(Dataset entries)
Content starts

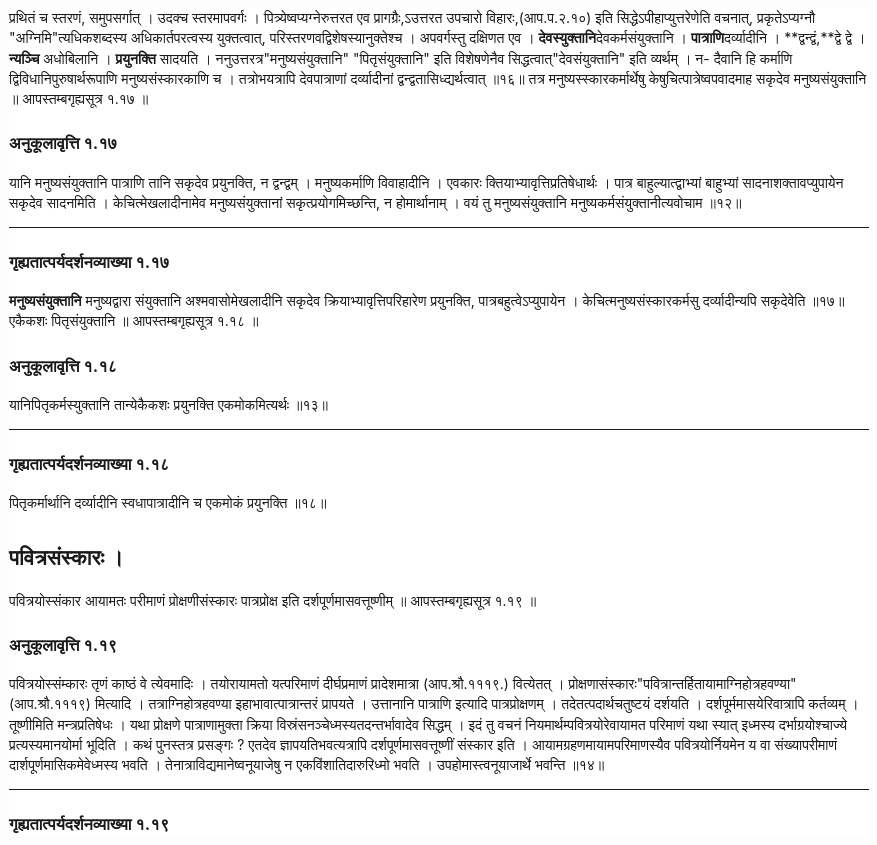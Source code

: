 प्रथितं च स्तरणं, समुपसर्गात् ।
उदक्च स्तरमापवर्गः ।
पित्र्येष्वप्यग्नेरुत्तरत एव प्रागग्रैः,ऽउत्तरत उपचारो विहारः,(आप.प.२.१०) इति सिद्धेऽपीहाप्युत्तरेणेति वचनात्, प्रकृतेऽप्यग्नौ "अग्निमि"त्यधिकशब्दस्य अधिकार्तपरत्वस्य युक्तत्वात्, परिस्तरणवद्विशेषस्यानुक्तेश्च ।
अपवर्गस्तु दक्षिणत एव ।
**देवस्युक्तानि**देवकर्मसंयुक्तानि ।
**पात्राणि**दर्व्यादीनि ।
**द्वन्द्वं,**द्वे द्वे ।
**न्यञ्चि** अधोबिलानि ।
**प्रयुनक्ति** सादयति ।
ननुउत्तरत्र"मनुष्यसंयुक्तानि" "पितृसंयुक्तानि" इति विशेषणेनैव सिद्धत्वात्"देवसंयुक्तानि" इति व्यर्थम् ।
न- दैवानि हि कर्माणि द्विविधानिपुरुषार्थरूपाणि मनुष्यसंस्कारकाणि च ।
तत्रोभयत्रापि देवपात्राणां दर्व्यादीनां द्वन्द्वतासिध्द्यर्थत्वात् ॥१६॥
तत्र मनुष्यस्स्कारकर्मार्थेषु केषुचित्पात्रेष्वपवादमाह
सकृदेव मनुष्यसंयुक्तानि ॥ आपस्तम्बगृह्यसूत्र १.१७ ॥

### अनुकूलावृत्ति १.१७
यानि मनुष्यसंयुक्तानि पात्राणि तानि सकृदेव प्रयुनक्ति, न द्वन्द्वम् ।
मनुष्यकर्माणि विवाहादीनि ।
एवकारः क्तियाभ्यावृत्तिप्रतिषेधार्थः ।
पात्र बाहुल्यात्द्वाभ्यां बाहुभ्यां सादनाशक्तावप्युपायेन सकृदेव सादनमिति ।
केचित्मेखलादीनामेव मनुष्यसंयुक्तानां सकृत्प्रयोगमिच्छन्ति, न होमार्थानाम् ।
वयं तु मनुष्यसंयुक्तानि मनुष्यकर्मसंयुक्तानीत्यवोचाम ॥१२॥
________________________
### गृह्यतात्पर्यदर्शनव्याख्या १.१७
**मनुष्यसंयुक्तानि** मनुष्यद्वारा संयुक्तानि अश्मवासोमेखलादीनि सकृदेव क्रियाभ्यावृत्तिपरिहारेण प्रयुनक्ति, पात्रबहुत्वेऽप्युपायेन ।
केचित्मनुष्यसंस्कारकर्मसु दर्व्यादीन्यपि सकृदेवेति ॥१७॥
एकैकशः पितृसंयुक्तानि ॥ आपस्तम्बगृह्यसूत्र १.१८ ॥

### अनुकूलावृत्ति १.१८
यानिपितृकर्मस्युक्तानि तान्येकैकशः प्रयुनक्ति एकमोकमित्यर्थः ॥१३॥
________________________
### गृह्यतात्पर्यदर्शनव्याख्या १.१८
पितृकर्मार्थानि दर्व्यादीनि स्वधापात्रादीनि च एकमोकं प्रयुनक्ति ॥१८॥
## पवित्रसंस्कारः ।
पवित्रयोस्संकार आयामतः परीमाणं प्रोक्षणीसंस्कारः पात्रप्रोक्ष इति दर्शपूर्णमासवत्तूष्णीम् ॥ आपस्तम्बगृह्यसूत्र १.१९ ॥

### अनुकूलावृत्ति १.१९
पवित्रयोस्संम्कारः तृणं काष्ठं वे त्येवमादिः ।
तयोरायामतो यत्परिमाणं दीर्घप्रमाणं प्रादेशमात्रा (आप.श्रौ.१११९.) वित्येतत् ।
प्रोक्षणासंस्कारः"पवित्रान्तर्हितायामाग्निहोत्रहवण्या"(आप.श्रौ.१११९) मित्यादि ।
तत्राग्निहोत्रहवण्या इहाभावात्पात्रान्तरं प्रापयते ।
उत्तानानि पात्राणि इत्यादि पात्रप्रोक्षणम् ।
तदेतत्पदार्थचतुष्टयं दर्शयति ।
दर्शपूर्ममासयेरिवात्रापि कर्तव्यम् ।
तूष्णीमिति मन्त्रप्रतिषेधः ।
यथा प्रोक्षणे पात्राणामुक्ता क्रिया विस्रंसनञ्चेध्मस्यतदन्तर्भावादेव सिद्धम् ।
इदं तु वचनं नियमार्थम्पवित्रयोरेवायामत परिमाणं यथा स्यात्
इध्मस्य दर्भाग्रयोश्चाज्ये प्रत्यस्यमानयोर्मा भूदिति ।
कथं पुनस्तत्र प्रसङ्गः ? एतदेव ज्ञापयतिभवत्यत्रापि दर्शपूर्णमासवत्तूष्णीं संस्कार इति ।
आयामग्रहणमायामपरिमाणस्यैव पवित्रयोर्नियमेन य वा संख्यापरीमाणं दार्शपूर्णमासिकमेवेध्मस्य भवति ।
तेनात्राविद्यमानेष्वनूयाजेषु न एकविंशातिदारुरिध्मो भवति ।
उपहोमास्त्वनूयाजार्थे भवन्ति ॥१४॥
________________________
### गृह्यतात्पर्यदर्शनव्याख्या १.१९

Content ends

> Work instructions
Could the entries above be retyped exactly, with the pictures left out?

> Exercise result
Source code

: प्रथितं च स्तरणं, समुपसर्गात् ।
उदक्च स्तरमापवर्गः ।
पित्र्येष्वप्यग्नेरुत्तरत एव प्रागग्रैः,ऽउत्तरत उपचारो विहारः,(आप.प.२.१०) इति सिद्धेऽपीहाप्युत्तरेणेति वचनात्, प्रकृतेऽप्यग्नौ "अग्निमि"त्यधिकशब्दस्य अधिकार्तपरत्वस्य युक्तत्वात्, परिस्तरणवद्विशेषस्यानुक्तेश्च ।
अपवर्गस्तु दक्षिणत एव ।
**देवस्युक्तानि**देवकर्मसंयुक्तानि ।
**पात्राणि**दर्व्यादीनि ।
**द्वन्द्वं,**द्वे द्वे ।
**न्यञ्चि** अधोबिलानि ।
**प्रयुनक्ति** सादयति ।
ननुउत्तरत्र"मनुष्यसंयुक्तानि" "पितृसंयुक्तानि" इति विशेषणेनैव सिद्धत्वात्"देवसंयुक्तानि" इति व्यर्थम् ।
न- दैवानि हि कर्माणि द्विविधानिपुरुषार्थरूपाणि मनुष्यसंस्कारकाणि च ।
तत्रोभयत्रापि देवपात्राणां दर्व्यादीनां द्वन्द्वतासिध्द्यर्थत्वात् ॥१६॥
तत्र मनुष्यस्स्कारकर्मार्थेषु केषुचित्पात्रेष्वपवादमाह
सकृदेव मनुष्यसंयुक्तानि ॥ आपस्तम्बगृह्यसूत्र १.१७ ॥

### अनुकूलावृत्ति १.१७
यानि मनुष्यसंयुक्तानि पात्राणि तानि सकृदेव प्रयुनक्ति, न द्वन्द्वम् ।
मनुष्यकर्माणि विवाहादीनि ।
एवकारः क्तियाभ्यावृत्तिप्रतिषेधार्थः ।
पात्र बाहुल्यात्द्वाभ्यां बाहुभ्यां सादनाशक्तावप्युपायेन सकृदेव सादनमिति ।
केचित्मेखलादीनामेव मनुष्यसंयुक्तानां सकृत्प्रयोगमिच्छन्ति, न होमार्थानाम् ।
वयं तु मनुष्यसंयुक्तानि मनुष्यकर्मसंयुक्तानीत्यवोचाम ॥१२॥
________________________
### गृह्यतात्पर्यदर्शनव्याख्या १.१७
**मनुष्यसंयुक्तानि** मनुष्यद्वारा संयुक्तानि अश्मवासोमेखलादीनि सकृदेव क्रियाभ्यावृत्तिपरिहारेण प्रयुनक्ति, पात्रबहुत्वेऽप्युपायेन ।
केचित्मनुष्यसंस्कारकर्मसु दर्व्यादीन्यपि सकृदेवेति ॥१७॥
एकैकशः पितृसंयुक्तानि ॥ आपस्तम्बगृह्यसूत्र १.१८ ॥

### अनुकूलावृत्ति १.१८
यानिपितृकर्मस्युक्तानि तान्येकैकशः प्रयुनक्ति एकमोकमित्यर्थः ॥१३॥
________________________
### गृह्यतात्पर्यदर्शनव्याख्या १.१८
पितृकर्मार्थानि दर्व्यादीनि स्वधापात्रादीनि च एकमोकं प्रयुनक्ति ॥१८॥
## पवित्रसंस्कारः ।
पवित्रयोस्संकार आयामतः परीमाणं प्रोक्षणीसंस्कारः पात्रप्रोक्ष इति दर्शपूर्णमासवत्तूष्णीम् ॥ आपस्तम्बगृह्यसूत्र १.१९ ॥

### अनुकूलावृत्ति १.१९
पवित्रयोस्संम्कारः तृणं काष्ठं वे त्येवमादिः ।
तयोरायामतो यत्परिमाणं दीर्घप्रमाणं प्रादेशमात्रा (आप.श्रौ.१११९.) वित्येतत् ।
प्रोक्षणासंस्कारः"पवित्रान्तर्हितायामाग्निहोत्रहवण्या"(आप.श्रौ.१११९) मित्यादि ।
तत्राग्निहोत्रहवण्या इहाभावात्पात्रान्तरं प्रापयते ।
उत्तानानि पात्राणि इत्यादि पात्रप्रोक्षणम् ।
तदेतत्पदार्थचतुष्टयं दर्शयति ।
दर्शपूर्ममासयेरिवात्रापि कर्तव्यम् ।
तूष्णीमिति मन्त्रप्रतिषेधः ।
यथा प्रोक्षणे पात्राणामुक्ता क्रिया विस्रंसनञ्चेध्मस्यतदन्तर्भावादेव सिद्धम् ।
इदं तु वचनं नियमार्थम्पवित्रयोरेवायामत परिमाणं यथा स्यात्
इध्मस्य दर्भाग्रयोश्चाज्ये प्रत्यस्यमानयोर्मा भूदिति ।
कथं पुनस्तत्र प्रसङ्गः ? एतदेव ज्ञापयतिभवत्यत्रापि दर्शपूर्णमासवत्तूष्णीं संस्कार इति ।
आयामग्रहणमायामपरिमाणस्यैव पवित्रयोर्नियमेन य वा संख्यापरीमाणं दार्शपूर्णमासिकमेवेध्मस्य भवति ।
तेनात्राविद्यमानेष्वनूयाजेषु न एकविंशातिदारुरिध्मो भवति ।
उपहोमास्त्वनूयाजार्थे भवन्ति ॥१४॥
________________________
### गृह्यतात्पर्यदर्शनव्याख्या १.१९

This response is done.